Filmmaker Paul Verhoeven has always had a talent for pissing people off. Back in 1992, members of the LGBTQ community picketed his thriller Basic Instinct for its portrayal of a bisexual femme fatale. Now the Dutch director's Benedetta, a vaguely fact-based drama about lesbian nuns in 17th-century Italy, has some religious groups up in arms. You can see what the fuss is about at Montpelier's Savoy Theater.
Since childhood, Sister Benedetta (Virginie Efira) has believed that she has a special relationship with Jesus and the Virgin Mary. With her visions and fainting spells, she seems pretty extra to her fellow nuns in a Tuscan convent. The no-nonsense Mother Superior (Charlotte Rampling) tries to rein in Benedetta's convictions, to little avail.

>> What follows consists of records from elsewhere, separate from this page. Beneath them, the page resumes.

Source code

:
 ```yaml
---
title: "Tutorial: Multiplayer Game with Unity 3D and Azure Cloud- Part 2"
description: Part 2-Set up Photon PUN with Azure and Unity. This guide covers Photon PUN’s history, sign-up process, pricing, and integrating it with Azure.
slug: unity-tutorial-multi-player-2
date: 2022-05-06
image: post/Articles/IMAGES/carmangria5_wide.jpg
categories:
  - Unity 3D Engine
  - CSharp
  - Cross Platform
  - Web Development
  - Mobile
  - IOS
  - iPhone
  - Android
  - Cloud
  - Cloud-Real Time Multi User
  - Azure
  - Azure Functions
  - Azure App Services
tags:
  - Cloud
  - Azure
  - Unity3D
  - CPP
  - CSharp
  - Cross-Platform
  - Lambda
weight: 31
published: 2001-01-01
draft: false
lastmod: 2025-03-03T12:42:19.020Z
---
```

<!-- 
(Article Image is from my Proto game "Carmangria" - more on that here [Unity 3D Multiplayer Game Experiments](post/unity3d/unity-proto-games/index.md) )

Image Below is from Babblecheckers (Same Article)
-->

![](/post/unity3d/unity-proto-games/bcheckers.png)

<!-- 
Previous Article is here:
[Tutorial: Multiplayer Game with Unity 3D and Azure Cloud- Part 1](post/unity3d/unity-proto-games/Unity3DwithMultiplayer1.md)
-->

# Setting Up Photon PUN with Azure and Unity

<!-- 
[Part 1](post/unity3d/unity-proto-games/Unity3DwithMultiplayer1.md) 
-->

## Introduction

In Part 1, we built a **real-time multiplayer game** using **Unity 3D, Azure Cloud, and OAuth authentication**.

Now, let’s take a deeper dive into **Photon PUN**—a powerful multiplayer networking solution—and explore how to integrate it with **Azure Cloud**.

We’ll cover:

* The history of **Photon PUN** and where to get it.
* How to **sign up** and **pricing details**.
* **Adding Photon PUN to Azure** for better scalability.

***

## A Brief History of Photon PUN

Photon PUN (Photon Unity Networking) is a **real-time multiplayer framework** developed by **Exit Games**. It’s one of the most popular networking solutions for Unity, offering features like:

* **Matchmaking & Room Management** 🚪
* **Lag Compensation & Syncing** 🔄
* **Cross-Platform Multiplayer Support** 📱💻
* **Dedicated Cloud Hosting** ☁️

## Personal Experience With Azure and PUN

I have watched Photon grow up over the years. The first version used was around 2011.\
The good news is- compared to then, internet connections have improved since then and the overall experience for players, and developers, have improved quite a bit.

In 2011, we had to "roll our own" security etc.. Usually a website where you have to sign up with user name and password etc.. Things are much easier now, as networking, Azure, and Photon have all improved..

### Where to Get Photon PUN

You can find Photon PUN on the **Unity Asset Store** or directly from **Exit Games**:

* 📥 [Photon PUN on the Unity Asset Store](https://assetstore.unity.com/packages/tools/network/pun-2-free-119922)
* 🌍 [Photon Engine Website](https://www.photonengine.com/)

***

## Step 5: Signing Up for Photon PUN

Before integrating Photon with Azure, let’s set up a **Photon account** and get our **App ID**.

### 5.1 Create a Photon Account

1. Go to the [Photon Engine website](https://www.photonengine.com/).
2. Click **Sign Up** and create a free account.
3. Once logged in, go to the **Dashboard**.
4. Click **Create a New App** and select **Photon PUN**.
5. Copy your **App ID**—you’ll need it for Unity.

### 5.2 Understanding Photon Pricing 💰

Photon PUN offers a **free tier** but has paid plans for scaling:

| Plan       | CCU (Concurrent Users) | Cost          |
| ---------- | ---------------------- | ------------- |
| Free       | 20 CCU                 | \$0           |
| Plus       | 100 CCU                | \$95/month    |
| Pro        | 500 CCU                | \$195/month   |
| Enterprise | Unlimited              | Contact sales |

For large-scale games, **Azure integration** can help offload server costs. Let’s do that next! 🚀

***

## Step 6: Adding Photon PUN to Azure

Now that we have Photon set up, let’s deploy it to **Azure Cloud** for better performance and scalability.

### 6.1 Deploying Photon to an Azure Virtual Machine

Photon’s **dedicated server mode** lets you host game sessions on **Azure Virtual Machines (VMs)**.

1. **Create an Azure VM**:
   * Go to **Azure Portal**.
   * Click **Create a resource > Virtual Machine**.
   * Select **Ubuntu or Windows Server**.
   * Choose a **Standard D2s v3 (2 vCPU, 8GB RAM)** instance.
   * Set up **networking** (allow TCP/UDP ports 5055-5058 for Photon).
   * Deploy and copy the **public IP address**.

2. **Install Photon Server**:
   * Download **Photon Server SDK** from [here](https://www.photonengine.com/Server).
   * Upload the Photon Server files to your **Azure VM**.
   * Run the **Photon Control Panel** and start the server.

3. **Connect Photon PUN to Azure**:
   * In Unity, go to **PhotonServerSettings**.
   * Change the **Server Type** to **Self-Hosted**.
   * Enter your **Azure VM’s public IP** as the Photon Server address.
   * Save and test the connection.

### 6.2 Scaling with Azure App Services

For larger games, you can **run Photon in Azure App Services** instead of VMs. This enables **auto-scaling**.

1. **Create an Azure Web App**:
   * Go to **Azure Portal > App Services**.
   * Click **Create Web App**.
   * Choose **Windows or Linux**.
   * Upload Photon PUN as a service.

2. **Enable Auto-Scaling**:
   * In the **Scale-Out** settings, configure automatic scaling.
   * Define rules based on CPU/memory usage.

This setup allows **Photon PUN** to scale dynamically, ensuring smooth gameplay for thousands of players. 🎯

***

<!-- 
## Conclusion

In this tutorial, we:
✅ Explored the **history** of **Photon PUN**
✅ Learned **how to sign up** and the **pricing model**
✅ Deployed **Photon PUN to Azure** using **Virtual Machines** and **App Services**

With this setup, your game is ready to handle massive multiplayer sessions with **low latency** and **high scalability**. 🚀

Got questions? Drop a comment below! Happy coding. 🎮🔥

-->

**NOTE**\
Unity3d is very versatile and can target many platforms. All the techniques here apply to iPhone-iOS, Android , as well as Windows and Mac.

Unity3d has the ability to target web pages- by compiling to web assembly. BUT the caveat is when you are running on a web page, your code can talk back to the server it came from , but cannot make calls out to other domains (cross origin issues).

A peasant girl named Bartolomea (Daphne Patakia) seeks refuge in the convent, fleeing her father's abuse. Benedetta takes the half-feral newcomer under her wing. When Bartolomea makes sexual advances to her, she rebuffs them. But increasingly lurid dreams involving a hunky Jesus change Benedetta's mind, and the women become lovers.
Soon bleeding stigmata appear on Benedetta's body. She claims to speak the will of God for the entire village, putting herself and her girlfriend on a collision course with the powers that be. Meanwhile, a comet glows in the sky, and the Black Plague approaches.
If you know Verhoeven mainly for his notorious '90s oeuvre — Basic Instinct, Showgirls, Starship Troopers — you may expect Benedetta to be a camp fest. In fact, it's closer in tone to the director's more recent Elle — a chamber drama laced with subtle veins of dark humor. Though torture, plague and self-flagellation feature in the plot, they're presented straightforwardly, as commonplace horrors of the story's era. The sex scenes are equally matter-of-fact. The film's most outrageous moments take place in Benedetta's dreams, but isn't that what dreams are for?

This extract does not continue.